I have not tried it yet but they tell me you can sand them down . I would love to try it soon to see how well it works.


----------



## JBroida

for what its worth, i used hi soft in professional kitchen and i have a ton of friends that do so currently. Its not too soft... thats an issue of personal preference.


----------



## El Pescador

I have an Asahi board and would highly recommend it. I prefer it over my Maple endgrain board.


----------



## daveb

Not sure what I'll add to the discussion (but that's not stopped me before....)

I've two of the sani-tuff boards, don't remember dimensions but pretty large. I take one to work when I can leave it out of the way. I've got 1/2 inch boards and they'll bow if not left vertical or flat. Weight is not bad but they're a little awkward to carry every day.

I've not tried it but have thought about ripping one of them into 2 pieces for 2 smaller boards. Bought mine from Amazon for just over 100 bucks.


----------



## spoiledbroth

There is another competition to hisoft where sushi bar is concerned but I cannot recall the name or anything other than its a few shades lighter than hisoft and denser. You can get rubber ones too but those are way too heavy to lug around


----------



## ThEoRy

I like sanituff 3/4" thick.


----------



## daveb

3/4" heard. Would have, should have. Next time.


----------



## aboynamedsuita

Have been thinking of a 18x24x1 sani-tuff but may now consider 3/4". Thanks gentlemen


----------



## Anton

3/4 is plenty. I have 2 and I use them way more than end grain


----------



## S-Line

RJ, 

I've been in your shoes before. Brought a small hi-soft to lug to work daily when the restaurant didn't provide any decent cutting surfaces. I choose to not leave it at work because it was a fairly large establishment with way too much turnover for me to feel comfortable leaving it. All the other restaurants that I've previously worked before always had good cutting boards so my small hi-soft stays at home now, I use it way more then my end grain board due to the easier maintainance.

I do recommend however if you feel comfortable with your co-workers to leave the board at work.. get a slightly bigger one. You'll thank yourself with the extra board space when prepping in large quantities. 

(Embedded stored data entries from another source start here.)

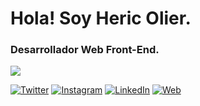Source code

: # Hola! Soy Heric Olier.
### Desarrollador Web Front-End.

![](https://i.imgur.com/HJ6rynX.png)

[![Twitter](https://img.shields.io/badge/Twitter-@heric_olier-1DA1F2?style=for-the-badge&logo=twitter&logoColor=white&labelColor=101010)](https://twitter.com/heric_olier)
[![Instagram](https://img.shields.io/badge/Instagram-@heric_olier-E4405F?style=for-the-badge&logo=instagram&logoColor=white&labelColor=101010)](https://instagram.com/heric_olier)
[![LinkedIn](https://img.shields.io/badge/LinkedIn-Heric_Olier-0077B5?style=for-the-badge&logo=linkedin&logoColor=white&labelColor=101010)](https://www.linkedin.com/in/heric-olier-36400b238)
[![Web](https://img.shields.io/badge/Web-Heric-1bf79b?style=for-the-badge&logo=dev.to&logoColor=white&labelColor=101010)](https://heric-olier-frontend-developer.netlify.app)

<!--
**Heric-Olier/Heric-Olier** is a ✨ _special_ ✨ repository because its `README.md` (this file) appears on your GitHub profile.

Here are some ideas to get you started:

- 🔭 I’m currently working on ...
- 🌱 I’m currently learning ...
- 👯 I’m looking to collaborate on ...
- 🤔 I’m looking for help with ...
- 💬 Ask me about ...
- 📫 How to reach me: ...
- 😄 Pronouns: ...
- ⚡ Fun fact: ...
-->
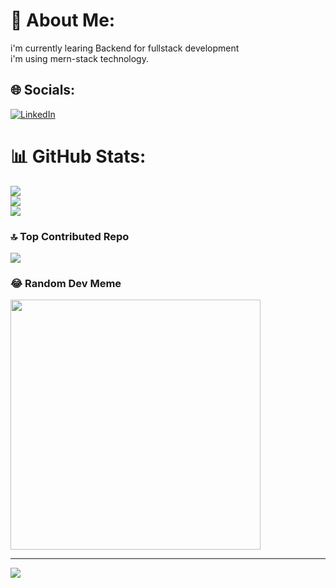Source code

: # 💫 About Me:
i'm currently learing Backend for fullstack development <br>i'm using mern-stack technology.<br>


## 🌐 Socials:
[![LinkedIn](https://img.shields.io/badge/LinkedIn-%230077B5.svg?logo=linkedin&logoColor=white)](https://linkedin.com/in/https://www.linkedin.com/in/ankush-batham-888321280?utm_source=share&utm_campaign=share_via&utm_content=profile&utm_medium=android_app) 

# 📊 GitHub Stats:
![](https://github-readme-stats.vercel.app/api?username=ANKUSHBATHAM&theme=dark&hide_border=false&include_all_commits=true&count_private=true)<br/>
![](https://github-readme-streak-stats.herokuapp.com/?user=ANKUSHBATHAM&theme=dark&hide_border=false)<br/>
![](https://github-readme-stats.vercel.app/api/top-langs/?username=ANKUSHBATHAM&theme=dark&hide_border=false&include_all_commits=true&count_private=true&layout=compact)

### 🔝 Top Contributed Repo
![](https://github-contributor-stats.vercel.app/api?username=ANKUSHBATHAM&limit=5&theme=dark&combine_all_yearly_contributions=true)

### 😂 Random Dev Meme
<img src='https://randommeme-five.vercel.app/' style="height: 400px;"/>

---
[![](https://visitcount.itsvg.in/api?id=ANKUSHBATHAM&icon=0&color=0)](https://visitcount.itsvg.in)

<!-- Proudly created with GPRM ( https://gprm.itsvg.in ) -->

Upkeep for hi-soft are fairly simple. I handwash and sanitize it myself rather than sticking it in the dishwasher, every once in a blue moon I would do a quick bleach and a good buffing to get the original color back. As for warping, it doesn't happen with the small boards. If you're using the longer boards and let it air dry standing vertically, it will warp but it works itself out when you lay it down on the work table. Never had a problem with it at all.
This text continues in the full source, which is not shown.